I’ve been thinking about another story today that is drawn from about twenty-five years ago, when I was a fairly new priest. I was very enthusiastic, but still figuring out what it meant to be a priest, so was still making lots of mistakes. This story is about one of those mistakes, from which I gained a little more insight into the nature of the priestly vocation.
The parish in which I was serving was in California. Although I was born and raised in California, I was returning after an absence of about twenty years. Consequently, I was not prepared for the couple who showed up in my doorway unable to speak a word of English.
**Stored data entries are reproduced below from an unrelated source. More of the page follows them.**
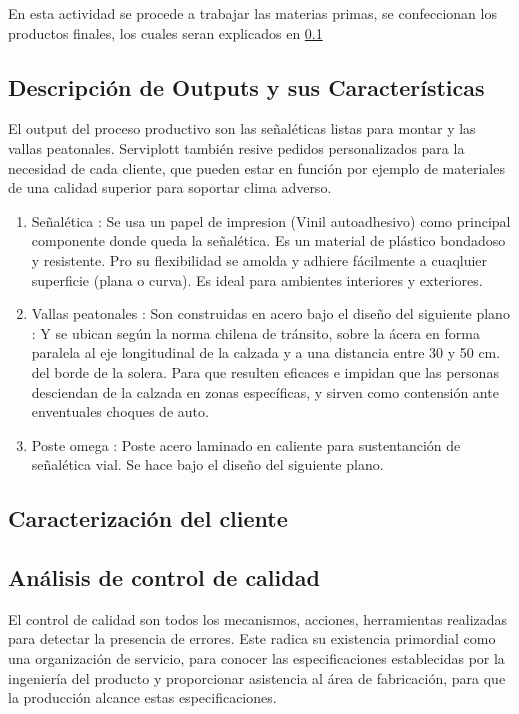 En esta actividad se procede a trabajar las materias primas, se confeccionan los productos finales, los cuales seran explicados en \ref{output}
	
	\subsection{Descripción de Outputs y sus Características}\label{output}
	El output del proceso productivo son las señaléticas listas para montar y las vallas peatonales. Serviplott también resive pedidos personalizados para la necesidad de cada cliente, que pueden estar en función por ejemplo de materiales de una calidad superior para soportar clima adverso.
	\begin{enumerate}[1)]
	\item Señalética : Se usa un papel de impresion (Vinil autoadhesivo) como principal componente donde queda la señalética. Es un material de plástico bondadoso y resistente. Pro su flexibilidad se amolda y adhiere fácilmente a cuaqluier superficie (plana o curva). Es ideal para ambientes interiores y exteriores.
	\item Vallas peatonales : Son construidas en acero bajo el diseño del siguiente plano : 
	Y se ubican según la norma chilena de tránsito, sobre la ácera en forma paralela al eje longitudinal de la calzada y a una distancia entre 30 y 50 cm. del borde de la solera. Para que resulten eficaces e impidan que las personas desciendan de la calzada en zonas específicas, y sirven como contensión ante enventuales choques de auto.
	\item Poste omega : Poste acero laminado en caliente para sustentanción de señalética vial. Se hace bajo el diseño del siguiente plano.
	\end{enumerate}
	\subsection{Caracterización del cliente}
    	
	
	\subsection{Análisis de control de calidad}
		El control de calidad son todos los mecanismos, acciones, herramientas realizadas para detectar la presencia de errores. Este radica su existencia primordial como una organización de servicio, para conocer las especificaciones establecidas por la ingeniería del producto y proporcionar asistencia al área de fabricación, para que la producción alcance estas especificaciones.	

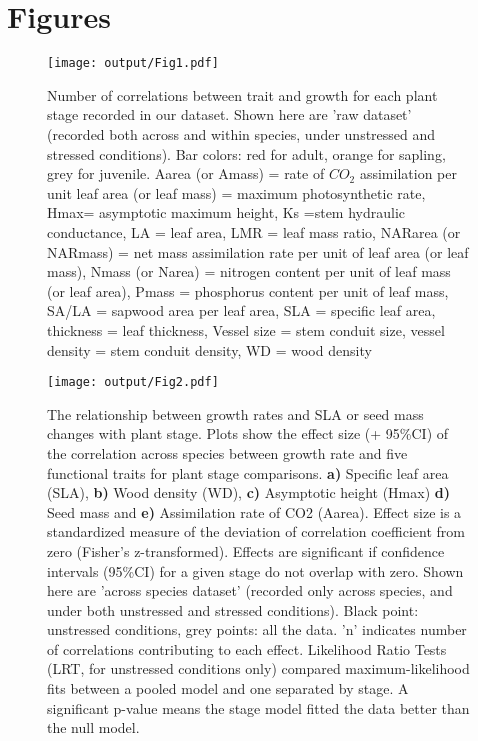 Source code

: \documentclass[a4paper]{article}\usepackage[]{graphicx}\usepackage[]{color}
\begin{document}
\clearpage
\linespread{1}

\nocite{*}
 
\label{references}


\newpage
\section*{Figures}

\begin{figure}[htbp]
\centering
\texttt{[image: output/Fig1.pdf]}
\caption{Number of correlations between trait and growth for each plant stage recorded in our dataset. Shown here are 'raw dataset' (recorded both across and within species, under unstressed and stressed conditions). Bar colors: red for adult, orange for sapling, grey for juvenile. Aarea (or Amass) = rate of $CO_{2}$ assimilation per unit leaf area (or leaf mass) = maximum photosynthetic rate, Hmax= asymptotic maximum height,  Ks =stem hydraulic conductance, LA = leaf area, LMR = leaf mass ratio, NARarea (or NARmass) = net mass assimilation rate per unit of leaf area (or leaf mass), Nmass (or Narea) = nitrogen content per unit of leaf mass (or leaf area), Pmass = phosphorus content per unit of leaf mass, SA/LA = sapwood area per leaf area, SLA = specific leaf area, thickness = leaf thickness, Vessel size = stem conduit size, vessel density = stem conduit density, WD = wood density}
\label{Fig1}
\end{figure}


\begin{figure}[htbp]
\centering
\texttt{[image: output/Fig2.pdf]}
\caption{The relationship between growth rates and SLA or seed mass changes with plant stage. Plots show the effect size (+ 95\%CI) of the correlation across species between growth rate and five functional traits for plant stage comparisons. \textbf{a)} Specific leaf area (SLA), \textbf{b)} Wood density (WD), \textbf{c)} Asymptotic height (Hmax) \textbf{d)} Seed mass and \textbf{e)} Assimilation rate of CO2 (Aarea). Effect size is a standardized measure of the deviation of correlation coefficient from zero (Fisher's z-transformed). Effects are significant if confidence intervals (95\%CI) for a given stage do not overlap with zero. Shown here are 'across species dataset' (recorded only across species, and under both unstressed and stressed conditions). Black point: unstressed conditions, grey points: all the data. 'n' indicates number of correlations contributing to each effect. Likelihood Ratio Tests (LRT, for unstressed conditions only) compared maximum-likelihood fits between a pooled model and one separated by stage. A significant p-value means the stage model fitted the data better than the null model. 
}
\label{Fig2}
\end{figure}
\end{document}
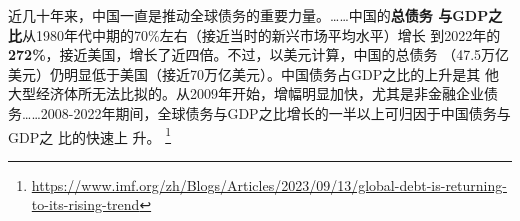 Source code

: 

近几十年来，中国一直是推动全球债务的重要力量。……中国的\textbf{总债务
  与GDP之比}从1980年代中期的70\%左右（接近当时的新兴市场平均水平）增长
到2022年的\textbf{272\%}，接近美国，增长了近四倍。不过，以美元计算，中国的总债务
（47.5万亿美元）仍明显低于美国（接近70万亿美元）。中国债务占GDP之比的上升是其
他大型经济体所无法比拟的。从2009年开始，增幅明显加快，尤其是非金融企业债
务……2008-2022年期间，全球债务与GDP之比增长的一半以上可归因于中国债务与GDP之
比的快速上
升。
\footnote{\url{https://www.imf.org/zh/Blogs/Articles/2023/09/13/global-debt-is-returning-to-its-rising-trend}}





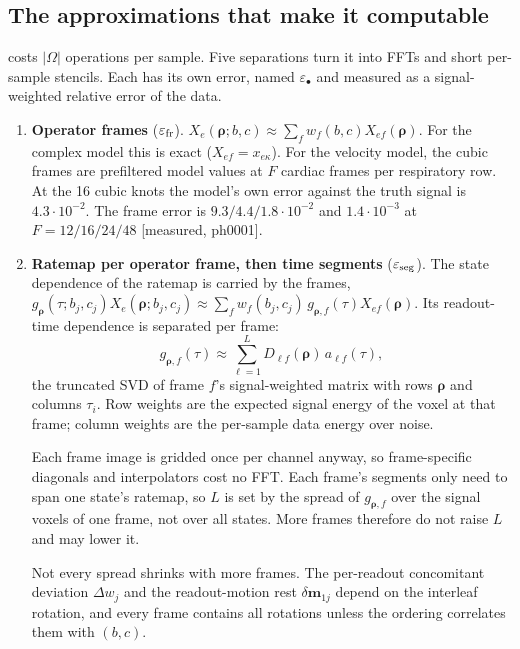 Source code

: \documentclass[11pt]{article}
\theoremstyle{remark}
\newcommand{\pp}{\bm\rho}
\begin{document}
\subsection{The approximations that make it computable}
\label{sec:approx}

 costs $|\Omega|$ operations per sample. Five separations turn it into FFTs and short per-sample stencils. Each has its own error, named $\varepsilon_\bullet$ and measured as a signal-weighted relative error of the data.

\begin{enumerate}
\item \textbf{Operator frames} ($\varepsilon_{\rm fr}$). $X_e(\pp;b,c)\approx\sum_fw_f(b,c)X_{ef}(\pp)$. For the complex model this is exact ($X_{ef}=x_{e\kappa}$). For the velocity model, the cubic frames are prefiltered model values at $F$ cardiac frames per respiratory row. At the 16 cubic knots the model's own error against the truth signal is $4.3\cdot10^{-2}$. The frame error is $9.3/4.4/1.8\cdot10^{-2}$ and $1.4\cdot10^{-3}$ at $F=12/16/24/48$ [measured, ph0001].
\item \textbf{Ratemap per operator frame, then time segments} ($\varepsilon_{\rm seg}$). The state dependence of the ratemap is carried by the frames, $g_{\pp}(\tau;b_j,c_j)X_e(\pp;b_j,c_j)\approx\sum_fw_f(b_j,c_j)\,g_{\pp,f}(\tau)X_{ef}(\pp)$. Its readout-time dependence is separated per frame:
\begin{equation}
g_{\pp,f}(\tau)\approx\sum_{\ell=1}^LD_{\ell f}(\pp)\,a_{\ell f}(\tau),
\label{eq:seg}
\end{equation}
the truncated SVD of frame $f$'s signal-weighted matrix with rows $\pp$ and columns $\tau_i$. Row weights are the expected signal energy of the voxel at that frame; column weights are the per-sample data energy over noise.

Each frame image is gridded once per channel anyway, so frame-specific diagonals and interpolators cost no FFT. Each frame's segments only need to span one state's ratemap, so $L$ is set by the spread of $g_{\pp,f}$ over the signal voxels of one frame, not over all states. More frames therefore do not raise $L$ and may lower it.

Not every spread shrinks with more frames. The per-readout concomitant deviation $\Delta w_j$ and the readout-motion rest $\delta\bm m_{1j}$ depend on the interleaf rotation, and every frame contains all rotations unless the ordering correlates them with $(b,c)$.


\end{enumerate}
\end{document}
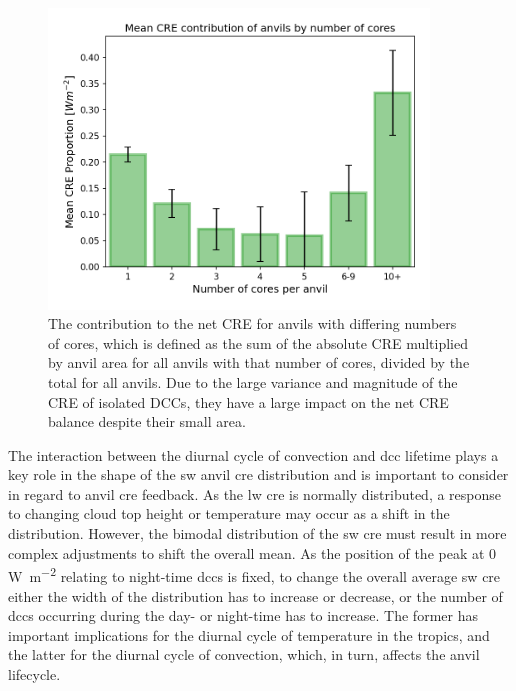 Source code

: \begin{figure}[tp]
    \centering
    \includegraphics[width=0.9\textwidth]{figures/chapter4_17.png}
    \caption[
    The contribution to the net CRE for anvils with differing numbers of cores
    ]{
    The contribution to the net CRE for anvils with differing numbers of cores, which is defined as the sum of the absolute CRE multiplied by anvil area for all anvils with that number of cores, divided by the total for all anvils. Due to the large variance and magnitude of the CRE of isolated DCCs, they have a large impact on the net CRE balance despite their small area. 
    }
    \label{fig:S_contribution_to_net_cre}
\end{figure}

The interaction between the diurnal cycle of convection and \acrshort{dcc} lifetime plays a key role in the shape of the \acrshort{sw} anvil \acrshort{cre} distribution and is important to consider in regard to anvil \acrshort{cre} feedback. 
As the \acrshort{lw} \acrshort{cre} is normally distributed, a response to changing cloud top height or temperature may occur as a shift in the distribution. 
However, the bimodal distribution of the \acrshort{sw} \acrshort{cre} must result in more complex adjustments to shift the overall mean. 
As the position of the peak at 0 \,\unit{W m^{-2}} relating to night-time \acrshort{dcc}s is fixed, to change the overall average \acrshort{sw} \acrshort{cre} either the width of the distribution has to increase or decrease, or the number of \acrshort{dcc}s occurring during the day- or night-time has to increase. 
The former has important implications for the diurnal cycle of temperature in the tropics, and the latter for the diurnal cycle of convection, which, in turn, affects the anvil lifecycle.

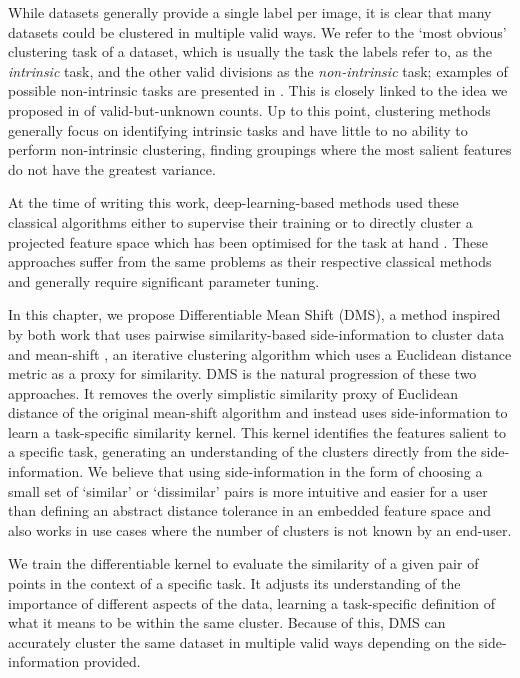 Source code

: \documentclass[../thesis.tex]{subfiles}
\begin{document}
While datasets generally provide a single label per image, it is clear that many datasets could be clustered in multiple valid ways.
We refer to the `most obvious' clustering task of a dataset, which is usually the task the labels refer to, as the \textit{intrinsic} task, and the other valid divisions as the \textit{non-intrinsic} task; examples of possible non-intrinsic tasks are presented in . This is closely linked to the idea we proposed in  of valid-but-unknown counts.
Up to this point, clustering methods generally focus on identifying intrinsic tasks and have little to no ability to perform non-intrinsic clustering, \ie finding groupings where the most salient features do not have the greatest variance.

At the time of writing this work, deep-learning-based methods used these classical algorithms either to supervise their training \cite{Shah2018,shah2018deep} or to directly cluster a projected feature space which has been optimised for the task at hand \cite{Chang2017, Yang2017}. These approaches suffer from the same problems as their respective classical methods and generally require significant parameter tuning.

In this chapter, we propose Differentiable Mean Shift (DMS), a method inspired by both work that uses pairwise similarity-based side-information to cluster data \cite{xing2002distance,han2020automatically, Han} and mean-shift \cite{Fukunaga1975}, an iterative clustering algorithm which uses a Euclidean distance metric as a proxy for similarity.
DMS is the natural progression of these two approaches.
It removes the overly simplistic similarity proxy of Euclidean distance of the original mean-shift algorithm and instead uses side-information to learn a task-specific similarity kernel.
This kernel identifies the features salient to a specific task, generating an understanding of the clusters directly from the side-information. 
We believe that using side-information in the form of choosing a small set of `similar' or `dissimilar' pairs is more intuitive and easier for a user than defining an abstract distance tolerance in an embedded feature space and also works in use cases where the number of clusters is not known by an end-user.

We train the differentiable kernel to evaluate the similarity of a given pair of points in the context of a specific task.
It adjusts its understanding of the importance of different aspects of the data, learning a task-specific definition of what it means to be within the same cluster. 
Because of this, DMS can accurately cluster the same dataset in multiple valid ways depending on the side-information provided.
\end{document}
The fact that they could not speak English irritated me, just a little bit. I have no doubt that a piece of that irritation was drawn from the embarrassment that I could not speak Spanish. I grew up with Spanish being spoken all around me. I even took Spanish in school. But for some reason, I never picked it up. Perhaps it was all that “I’m not a Mexican!” stuff from my last story. For whatever reason, I only speak English. That in itself is somewhat embarrassing. My wife speaks at least five languages. In Europe, the norm is to be multilingual. The expectation that in some places everyone is at least bilingual seems to be just plain common sense. That’s how communication problems are avoided in other places. On that day in California, we had a serious communication problem. The couple standing in my doorway and I had no common language.
I could see the couple’s old pickup through the window in my office. It was late Spring, so I assumed they were migrant workers, following the crops along the El Camino Real. When I was growing up in California, I’d not paid much attention to the migrant workers, who I would sometimes see working the fields under the hot California sun. I picked strawberries and beans to make some money one Summer, so I knew that working in the fields was hard work. So hard in fact, that most folks quickly find easier employment. Without migrant workers, the crops will not get harvested. This couple in my doorway were most likely among those who have been migrating up and down the West Coast harvesting crops for many generations.
I was wearing my clerical collar. Back then, as a young priest, full of vim and vigor, I think I slept with my collar on. So I was determined to help this couple get back on the road. I walked up to them, shook their hands and rubbed my stomach as I said “Hola. Hambre?” That about exhausted my Spanish vocabulary. They looked at each other, muttered something, and then turned to me, smiled, and nodded their heads. The church food pantry was closed, so I gestured for them to follow me in their truck to the local store.
I got a cart, and was picking things off the shelf, to be met with shaking heads. So I backed off, and let them take the cart. They chose a couple of pieces of fruit, some tomatoes, and a pack of tortillas. In the parking lot, they seemed hesitant to get back in their truck and leave, so I gestured again for them to follow, and drove them to the motel that I sometimes used to put folks up who needed help from the church.
I hate to admit it, but the motels that will give the church a discount are often “last resort” kind of places. The room the manager let me show the couple was really bad. They looked around, and without even speaking to each other, both smiled at me and shook their heads.
I offered them food, and they chose a light lunch. I offered them shelter, and they declined. What did they need? I gestured for them to follow me, and took them to the gas station.
Their tank only took a few gallons. They weren’t hungry. They didn’t need a room. And they were not out of gas. But here they were, in the parking lot of the gas station, staring at me, still not ready to leave. Feeling like a complete failure for my inability to communicate, and so not meet whatever need still had them rooted in the asphalt of that parking lot, I stretched my Spanish vocabulary and muttered “Adios” as I shook their hands.
I turned and began to slowly walk to my car. I heard a voice say “Padre.” I turned around, and the couple I had failed were both on their knees, right there in the parking lot. So I offered them God’s blessing, laying hands on them both and making a large sign of the cross over them, as I knew they didn’t understand the words I was saying. But it seemed to be enough. They both got up off their knees, and, with glowing grins, shook my hand again, and jumped in their truck and roared away.
They didn’t need food, or shelter, or fuel. They needed God’s blessing; they needed an assurance of God’s grace for their journey. Imagine that.
It is so important that we discern correctly the needs of those who present themselves to us. All Christians, including clergy, are called to be clear conduits of God’s grace. We receive the gift of grace, God’s unmerited love, and it flows through us out into the world. The way we allow grace to flow depends on the situation, of course. And in some situations, offering food, shelter and fuel are a good way to express grace.
But in most cases, those seeking out clergy are looking for a priest, not a social worker. That is the lesson I learned that day. And I also walked away with a new respect for my brothers and sisters who are migrant workers, some of whom will endure a stumbling and bumbling young priest with such grace and patience that they become instruments of God’s grace themselves.